Winter Olympics appearances (overview)
- 1984; 1988; 1992; 1994; 1998; 2002; 2006; 2010; 2014; 2018; 2022; 2026;

= Monaco at the 2022 Winter Olympics =

Monaco participated in the 2022 Winter Olympics in Beijing, China held between 4 and 20 February 2022. The country's participation in the Games marked its eleventh appearance at the Winter Olympics since its debut in the 1984 Games.

The Monaco team consisted of three athletes who competed across two sports. Arnaud Alessandria served as the country's flag-bearer during the opening ceremony and a Games volunteer served as the flag-bearer during the closing ceremony. Monaco did not win any medal in the Games, and has not won a Winter Olympics medal as of these Games.

== Background ==
Monaco first participated in Olympic competition at the 1920 Antwerp Olympics, and have participated in most Summer Olympic Games since. The Comité Olympique Monégasque (the National Olympic Committee (NOC) of Monaco) was recognised by the International Olympic Committee on 1 January 1953. The 1984 Winter Olympics marked Monaco's first participation in the Winter Olympics. After the nation made its debut in the 1984 Games, this edition of the Games in 2022 marked the nation's eleventh appearance at the Winter Games.

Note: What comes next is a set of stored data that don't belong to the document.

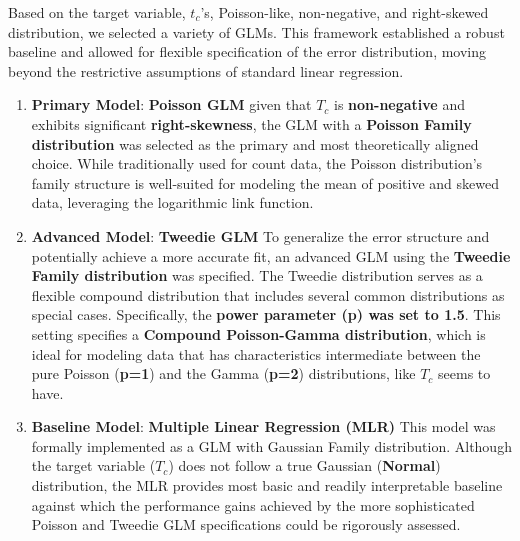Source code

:\documentclass[conference]{IEEEtran}
\begin{document}
Based on the target variable, $t_c$'s, Poisson-like, non-negative, and right-skewed distribution, we selected a variety of GLMs. This framework established a robust baseline and allowed for flexible specification of the error distribution, moving beyond the restrictive assumptions of standard linear regression.
\begin{enumerate}
	\item \textbf{Primary Model}: \textbf{Poisson GLM} given that $T_c$ is \textbf{ non-negative} and exhibits significant  \textbf{right-skewness}, the GLM with a \textbf{Poisson Family distribution} was selected as the primary and most theoretically aligned choice. While traditionally used for count data, the Poisson distribution's family structure is well-suited for modeling the mean of positive and skewed data, leveraging the logarithmic link function.
	\item \textbf{Advanced Model}: \textbf{Tweedie GLM} To generalize the error structure and potentially achieve a more accurate fit, an advanced GLM using the \textbf{Tweedie Family distribution} was specified. The Tweedie distribution serves as a flexible compound distribution that includes several common distributions as special cases. Specifically, the \textbf{power parameter (p) was set to 1.5}. This setting specifies a \textbf{Compound Poisson-Gamma distribution}, which is ideal for modeling data that has characteristics intermediate between the pure Poisson (\textbf{p=1}) and the Gamma (\textbf{p=2}) distributions, like $T_c$ seems to have.
	\item \textbf{Baseline Model}: \textbf{Multiple Linear Regression (MLR)} This model was formally implemented as a GLM with Gaussian Family distribution. Although the target variable ($T_c$) does not follow a true Gaussian (\textbf{Normal}) distribution, the MLR provides most basic and readily interpretable baseline against which the performance gains achieved by the more sophisticated Poisson and Tweedie GLM specifications could be rigorously assessed.\\
\end{enumerate}
\end{document}
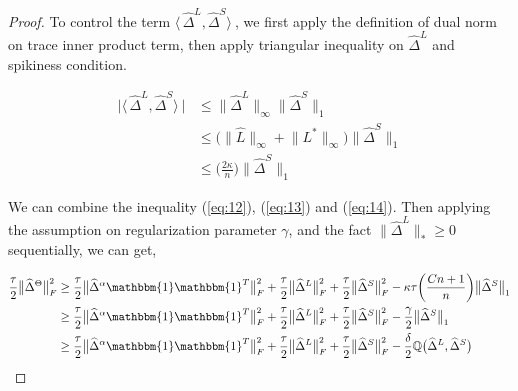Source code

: \documentclass[AMS,STIX1COL]{WileyNJD-v2}
\begin{document}
{\begin{proof}
To control the term $ \big\langle\, \widehat\Delta^{L}, \widehat\Delta^{S} \big\rangle\ $, we first apply the definition of dual norm on trace inner product term, then apply triangular inequality on $\widehat{\Delta}^{L}$ and spikiness condition.

\begin{align}
    \big| \big\langle\, \widehat\Delta^{L}, \widehat\Delta^{S} \big\rangle\ \big| \nonumber
    &\leq \big\|\widehat{\Delta}^{L}\big\|_{\infty} \big\|\widehat{\Delta}^{S}\big\|_1\\ \nonumber
    &\leq \bigg(\big\|\widehat{L}\big\|_{\infty} + \big\|L^{*}\big\|_{\infty}\bigg)
    \big\|\widehat{\Delta}^{S} \big\|_{1}\\
    &\leq \bigg(\frac{2\kappa}{n}\bigg)\big\|\widehat{\Delta}^{S} \big\|_{1} \label{eq:14}
\end{align}

We can combine the inequality (\ref{eq:12}), (\ref{eq:13}) and (\ref{eq:14}). Then applying the assumption on regularization parameter $\gamma$, and the fact $\big\|\widehat{\Delta}^{L}\big\|_{\ast}\geq0$ sequentially, we can get,

\begin{align}
    \frac{\tau}{2}\big\|\widehat{\Delta}^{\Theta}\big\|_{F}^{2}  \nonumber
    &\geq \frac{\tau}{2} \big\|\widehat{\Delta}^{\alpha}\mathbbm{1}\mathbbm{1}^T\big\|_{F}^{2} + \frac{\tau}{2} \big\|\widehat{\Delta}^{L}\big\|_{F}^{2} + \frac{\tau}{2} \big\|\widehat{\Delta}^{S}\big\|_{F}^{2}
    - \kappa\tau\bigg(\frac{Cn+1}{n}\bigg)\big\|\widehat{\Delta}^{S}\big\|_{1} \\ \nonumber
    &\geq \frac{\tau}{2} \big\|\widehat{\Delta}^{\alpha}\mathbbm{1}\mathbbm{1}^T\big\|_{F}^{2} + \frac{\tau}{2} \big\|\widehat{\Delta}^{L}\big\|_{F}^{2} + \frac{\tau}{2} \big\|\widehat{\Delta}^{S}\big\|_{F}^{2} - \frac{\gamma}{2}\big\|\widehat{\Delta}^{S}\big\|_{1}\\
    &\geq \frac{\tau}{2} \big\|\widehat{\Delta}^{\alpha}\mathbbm{1}\mathbbm{1}^T\big\|_{F}^{2} + \frac{\tau}{2} \big\|\widehat{\Delta}^{L}\big\|_{F}^{2} + \frac{\tau}{2} \big\|\widehat{\Delta}^{S}\big\|_{F}^{2} - \frac{\delta}{2} \mathbb{Q}\big(\widehat{\Delta}^L,\widehat{\Delta}^S\big) \label{eq:26}
\end{align}


\end{proof}}
\end{document}
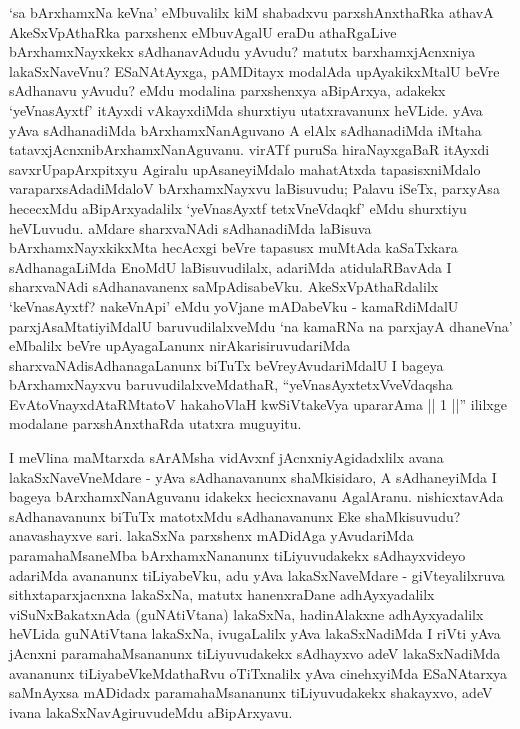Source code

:\begin{artha}
`sa bArxhamxNa keVna' eMbuvalilx kiM shabadxvu parxshAnxthaRka athavA AkeSxVpAthaRka parxshenx eMbuvAgalU eraDu athaRgaLive \ndash  bArxhamxNayxkekx sAdhanavAdudu yAvudu? matutx barxhamxjAcnxniya lakaSxNaveVnu? ESaNAtAyxga, pAMDitayx modalAda upAyakikxMtalU beVre sAdhanavu yAvudu? eMdu modalina parxshenxya aBipArxya, adakekx `yeVnasAyxtf' itAyxdi vAkayxdiMda shurxtiyu utatxravanunx heVLide. yAva yAva sAdhanadiMda bArxhamxNanAguvano A elAlx sAdhanadiMda iMtaha tatavxjAcnxnibArxhamxNanAguvanu. virATf puruSa hiraNayxgaBaR itAyxdi savxrUpapArxpitxyu Agiralu upAsaneyiMdalo mahatAtxda tapasisxniMdalo varaparxsAdadiMdaloV bArxhamxNayxvu laBisuvudu; Palavu iSeTx, parxyAsa hececxMdu aBipArxyadalilx `yeVnasAyxtf tetxVneVdaqkf' eMdu shurxtiyu heVLuvudu. aMdare sharxvaNAdi sAdhanadiMda laBisuva bArxhamxNayxkikxMta hecAcxgi beVre tapasusx muMtAda kaSaTxkara sAdhanagaLiMda EnoMdU laBisuvudilalx, adariMda atidulaRBavAda I sharxvaNAdi sAdhanavanenx saMpAdisabeVku. AkeSxVpAthaRdalilx `keVnasAyxtf? nakeVnApi' eMdu yoVjane mADabeVku - kamaRdiMdalU parxjAsaMtatiyiMdalU baruvudilalxveMdu `na kamaRNa na parxjayA dhaneVna' eMbalilx beVre upAyagaLanunx nirAkarisiruvudariMda sharxvaNAdisAdhanagaLanunx biTuTx beVreyAvudariMdalU I bageya bArxhamxNayxvu baruvudilalxveMdathaR, ``yeVnasAyxtetxVveVdaqsha EvAtoV\s nayxdAtaRMtatoV hakahoVlaH kwSiVtakeVya upararAma || 1 ||'' ililxge modalane parxshAnxthaRda utatxra muguyitu.
\end{artha}

\begin{artha}
I meVlina maMtarxda sArAMsha \mdash  vidAvxnf jAcnxniyAgidadxlilx avana lakaSxNaveVneMdare - yAva sAdhanavanunx shaMkisidaro, A sAdhaneyiMda I bageya bArxhamxNanAguvanu idakekx hecicxnavanu AgalAranu. nishicxtavAda sAdhanavanunx biTuTx matotxMdu sAdhanavanunx Eke shaMkisuvudu? anavashayxve sari. lakaSxNa parxshenx mADidAga yAvudariMda paramahaMsaneMba bArxhamxNananunx tiLiyuvudakekx sAdhayxvideyo adariMda avananunx tiLiyabeVku, adu yAva lakaSxNaveMdare - giVteyalilxruva sithxtaparxjacnxna lakaSxNa, matutx hanenxraDane adhAyxyadalilx viSuNxBakatxnAda (guNAtiVtana) lakaSxNa, hadinAlakxne adhAyxyadalilx heVLida guNAtiVtana lakaSxNa, ivugaLalilx yAva lakaSxNadiMda I riVti yAva jAcnxni paramahaMsananunx tiLiyuvudakekx sAdhayxvo adeV lakaSxNadiMda avananunx tiLiyabeVkeMdathaRvu oTiTxnalilx yAva cinehxyiMda ESaNAtarxya saMnAyxsa mADidadx paramahaMsananunx tiLiyuvudakekx shakayxvo, adeV ivana lakaSxNavAgiruvudeMdu aBipArxyavu.
\end{artha}

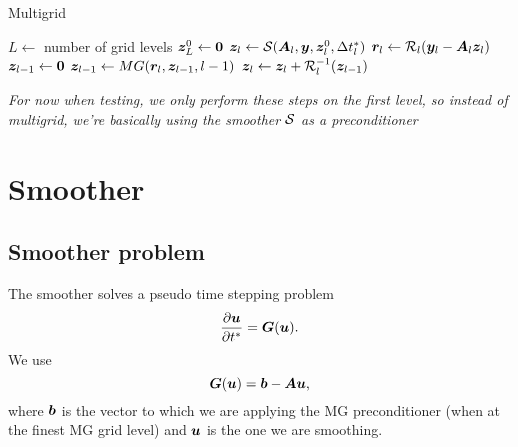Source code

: \documentclass{article}
\begin{document}
\begin{algorithm}
    \caption{Multigrid}\label{alg:multigrid}
    \begin{algorithmic}[l]
        \State $L \gets $ number of grid levels
        \State  $\bm{z}_L^0 \gets \bm{0}$ 
         
            \State $ \bm{z}_l \gets \mathcal{S}(\bm{A}_l, \bm{y}, \bm{z}_l^0, \Delta t^*_l) $
                \State $ \bm{r}_l \gets \mathcal{R}_l (\bm{y}_l - \bm{A}_l\bm{z}_l ) $
                \State $ \bm{z}_{l-1} \gets \bm{0} $ 
                   
                    \State $ \bm{z}_{l-1} \gets MG(\bm{r}_l, \bm{z}_{l-1}, l - 1) $ 
                \EndFor
                \State $ \bm{z}_l \gets \bm{z}_l + \mathcal{R}^{-1}_l(\bm{z}_{l-1}) $ 
            \EndIf
        \EndProcedure
    \end{algorithmic}
\end{algorithm}

\emph{For now when testing, we only perform these steps on the first level, so instead of multigrid, we're basically using the smoother $\mathcal{S}$ as a preconditioner}

\section{Smoother}\label{sec:smoother}

\subsection{Smoother problem}

The smoother solves a pseudo time stepping problem 
\begin{equation}\label{eq:smoother_pseudo_time_step}
    \dfrac{\partial\bm{u}}{\partial t^*} = \bm{G}(\bm{u})
    \text{.}
\end{equation}
We use
\begin{equation}
    \bm{G}(\bm{u}) = \bm{b} - \bm{A}\bm{u}
    \text{,}
\end{equation}
where $\bm{b}$ is the vector to which we are applying the MG preconditioner (when at the finest MG grid level) and $\bm{u}$ is the one we are smoothing.
\end{document}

The 2022 Winter Olympics was held in Beijing held between 4 and 20 February 2022. The Monegasque team consisted of three athletes who competed across two sports. Arnaud Alessandria served as the country's flag-bearer during the opening ceremony. A Games volunteer carried the national flag during the closing ceremony. Monaco did not win any medal in the Games, and has not won a Winter Olympics medal as of these Games.

==Competitors==
Monaco sent three athletes who competed in two sports at the Games.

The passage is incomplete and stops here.